'''

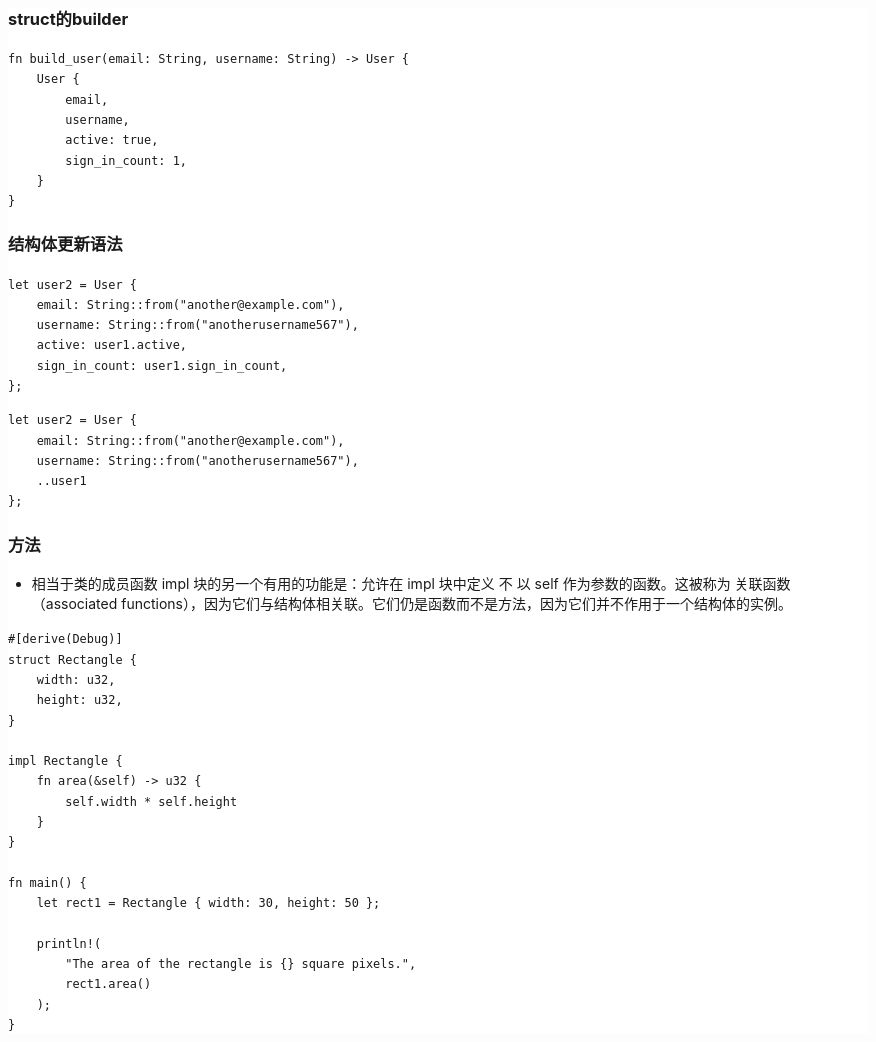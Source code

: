 ### struct的builder
```
fn build_user(email: String, username: String) -> User {
    User {
        email,
        username,
        active: true,
        sign_in_count: 1,
    }
}
```

### 结构体更新语法
```
let user2 = User {
    email: String::from("another@example.com"),
    username: String::from("anotherusername567"),
    active: user1.active,
    sign_in_count: user1.sign_in_count,
};
```

```
let user2 = User {
    email: String::from("another@example.com"),
    username: String::from("anotherusername567"),
    ..user1
};
```

### 方法
* 相当于类的成员函数
impl 块的另一个有用的功能是：允许在 impl 块中定义 不 以 self 作为参数的函数。这被称为 关联函数（associated functions），因为它们与结构体相关联。它们仍是函数而不是方法，因为它们并不作用于一个结构体的实例。

```
#[derive(Debug)]
struct Rectangle {
    width: u32,
    height: u32,
}

impl Rectangle {
    fn area(&self) -> u32 {
        self.width * self.height
    }
}

fn main() {
    let rect1 = Rectangle { width: 30, height: 50 };

    println!(
        "The area of the rectangle is {} square pixels.",
        rect1.area()
    );
}
```
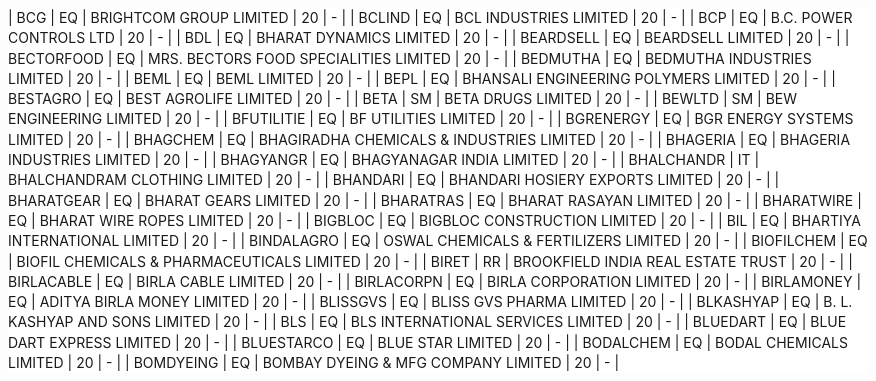 | BCG | EQ | BRIGHTCOM GROUP LIMITED | 20 | - |
| BCLIND | EQ | BCL INDUSTRIES LIMITED | 20 | - |
| BCP | EQ | B.C. POWER CONTROLS LTD | 20 | - |
| BDL | EQ | BHARAT DYNAMICS LIMITED | 20 | - |
| BEARDSELL | EQ | BEARDSELL LIMITED | 20 | - |
| BECTORFOOD | EQ | MRS. BECTORS FOOD SPECIALITIES LIMITED | 20 | - |
| BEDMUTHA | EQ | BEDMUTHA INDUSTRIES LIMITED | 20 | - |
| BEML | EQ | BEML LIMITED | 20 | - |
| BEPL | EQ | BHANSALI ENGINEERING POLYMERS LIMITED | 20 | - |
| BESTAGRO | EQ | BEST AGROLIFE LIMITED | 20 | - |
| BETA | SM | BETA DRUGS LIMITED | 20 | - |
| BEWLTD | SM | BEW ENGINEERING LIMITED | 20 | - |
| BFUTILITIE | EQ | BF UTILITIES LIMITED | 20 | - |
| BGRENERGY | EQ | BGR ENERGY SYSTEMS LIMITED | 20 | - |
| BHAGCHEM | EQ | BHAGIRADHA CHEMICALS & INDUSTRIES LIMITED | 20 | - |
| BHAGERIA | EQ | BHAGERIA INDUSTRIES LIMITED | 20 | - |
| BHAGYANGR | EQ | BHAGYANAGAR INDIA LIMITED | 20 | - |
| BHALCHANDR | IT | BHALCHANDRAM CLOTHING LIMITED | 20 | - |
| BHANDARI | EQ | BHANDARI HOSIERY EXPORTS LIMITED | 20 | - |
| BHARATGEAR | EQ | BHARAT GEARS LIMITED | 20 | - |
| BHARATRAS | EQ | BHARAT RASAYAN LIMITED | 20 | - |
| BHARATWIRE | EQ | BHARAT WIRE ROPES LIMITED | 20 | - |
| BIGBLOC | EQ | BIGBLOC CONSTRUCTION LIMITED | 20 | - |
| BIL | EQ | BHARTIYA INTERNATIONAL LIMITED | 20 | - |
| BINDALAGRO | EQ | OSWAL CHEMICALS & FERTILIZERS LIMITED | 20 | - |
| BIOFILCHEM | EQ | BIOFIL CHEMICALS & PHARMACEUTICALS LIMITED | 20 | - |
| BIRET | RR | BROOKFIELD INDIA REAL ESTATE TRUST | 20 | - |
| BIRLACABLE | EQ | BIRLA CABLE LIMITED | 20 | - |
| BIRLACORPN | EQ | BIRLA CORPORATION LIMITED | 20 | - |
| BIRLAMONEY | EQ | ADITYA BIRLA MONEY LIMITED | 20 | - |
| BLISSGVS | EQ | BLISS GVS PHARMA LIMITED | 20 | - |
| BLKASHYAP | EQ | B. L. KASHYAP AND SONS LIMITED | 20 | - |
| BLS | EQ | BLS INTERNATIONAL SERVICES LIMITED | 20 | - |
| BLUEDART | EQ | BLUE DART EXPRESS LIMITED | 20 | - |
| BLUESTARCO | EQ | BLUE STAR LIMITED | 20 | - |
| BODALCHEM | EQ | BODAL CHEMICALS LIMITED | 20 | - |
| BOMDYEING | EQ | BOMBAY DYEING & MFG COMPANY LIMITED | 20 | - |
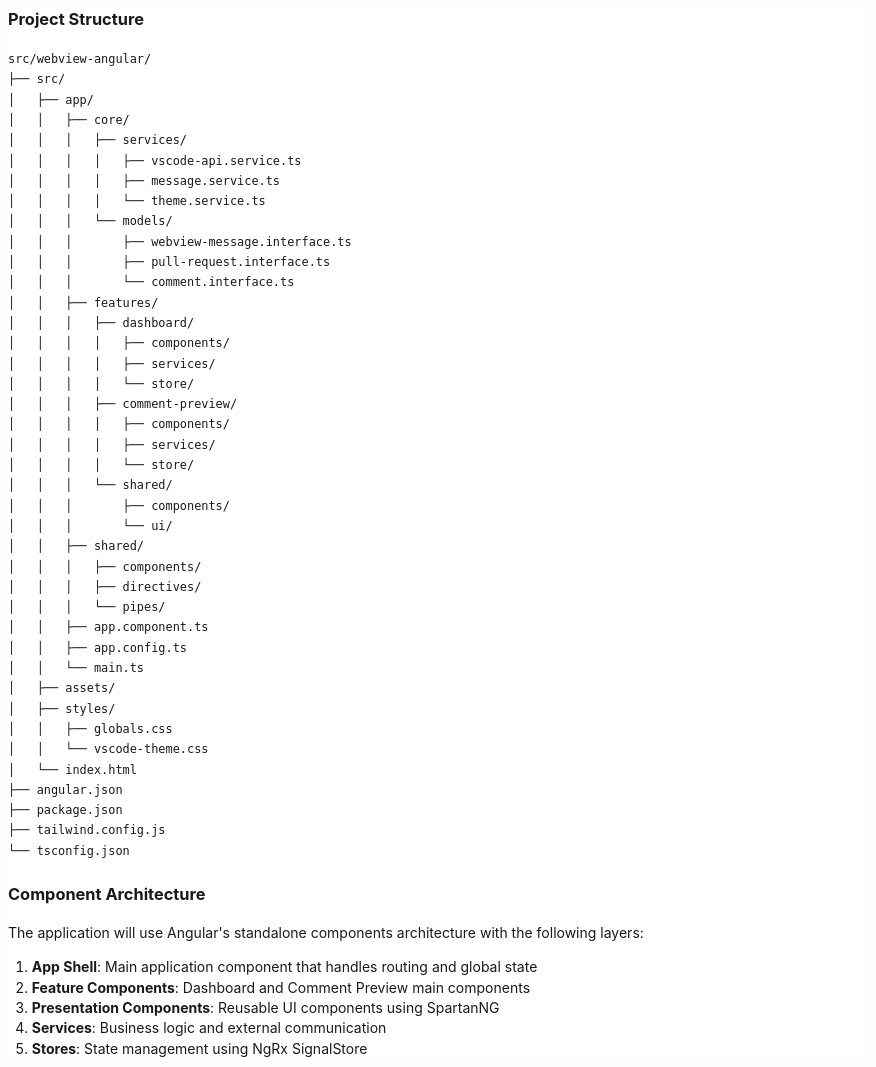 ### Project Structure

```
src/webview-angular/
├── src/
│   ├── app/
│   │   ├── core/
│   │   │   ├── services/
│   │   │   │   ├── vscode-api.service.ts
│   │   │   │   ├── message.service.ts
│   │   │   │   └── theme.service.ts
│   │   │   └── models/
│   │   │       ├── webview-message.interface.ts
│   │   │       ├── pull-request.interface.ts
│   │   │       └── comment.interface.ts
│   │   ├── features/
│   │   │   ├── dashboard/
│   │   │   │   ├── components/
│   │   │   │   ├── services/
│   │   │   │   └── store/
│   │   │   ├── comment-preview/
│   │   │   │   ├── components/
│   │   │   │   ├── services/
│   │   │   │   └── store/
│   │   │   └── shared/
│   │   │       ├── components/
│   │   │       └── ui/
│   │   ├── shared/
│   │   │   ├── components/
│   │   │   ├── directives/
│   │   │   └── pipes/
│   │   ├── app.component.ts
│   │   ├── app.config.ts
│   │   └── main.ts
│   ├── assets/
│   ├── styles/
│   │   ├── globals.css
│   │   └── vscode-theme.css
│   └── index.html
├── angular.json
├── package.json
├── tailwind.config.js
└── tsconfig.json
```

### Component Architecture

The application will use Angular's standalone components architecture with the following layers:

1. **App Shell**: Main application component that handles routing and global state
2. **Feature Components**: Dashboard and Comment Preview main components
3. **Presentation Components**: Reusable UI components using SpartanNG
4. **Services**: Business logic and external communication
5. **Stores**: State management using NgRx SignalStore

'''

> **Instructions for the task**: What is needed is an exact copy of the lines above, from the one containing "BEDMUTHA INDUSTRIES LIMITED | 20 | - |" through the one containing "CLOTHING LIMITED | 20 | - |", with nothing added.

> **Reply**:
| BEDMUTHA | EQ | BEDMUTHA INDUSTRIES LIMITED | 20 | - |
| BEML | EQ | BEML LIMITED | 20 | - |
| BEPL | EQ | BHANSALI ENGINEERING POLYMERS LIMITED | 20 | - |
| BESTAGRO | EQ | BEST AGROLIFE LIMITED | 20 | - |
| BETA | SM | BETA DRUGS LIMITED | 20 | - |
| BEWLTD | SM | BEW ENGINEERING LIMITED | 20 | - |
| BFUTILITIE | EQ | BF UTILITIES LIMITED | 20 | - |
| BGRENERGY | EQ | BGR ENERGY SYSTEMS LIMITED | 20 | - |
| BHAGCHEM | EQ | BHAGIRADHA CHEMICALS & INDUSTRIES LIMITED | 20 | - |
| BHAGERIA | EQ | BHAGERIA INDUSTRIES LIMITED | 20 | - |
| BHAGYANGR | EQ | BHAGYANAGAR INDIA LIMITED | 20 | - |
| BHALCHANDR | IT | BHALCHANDRAM CLOTHING LIMITED | 20 | - |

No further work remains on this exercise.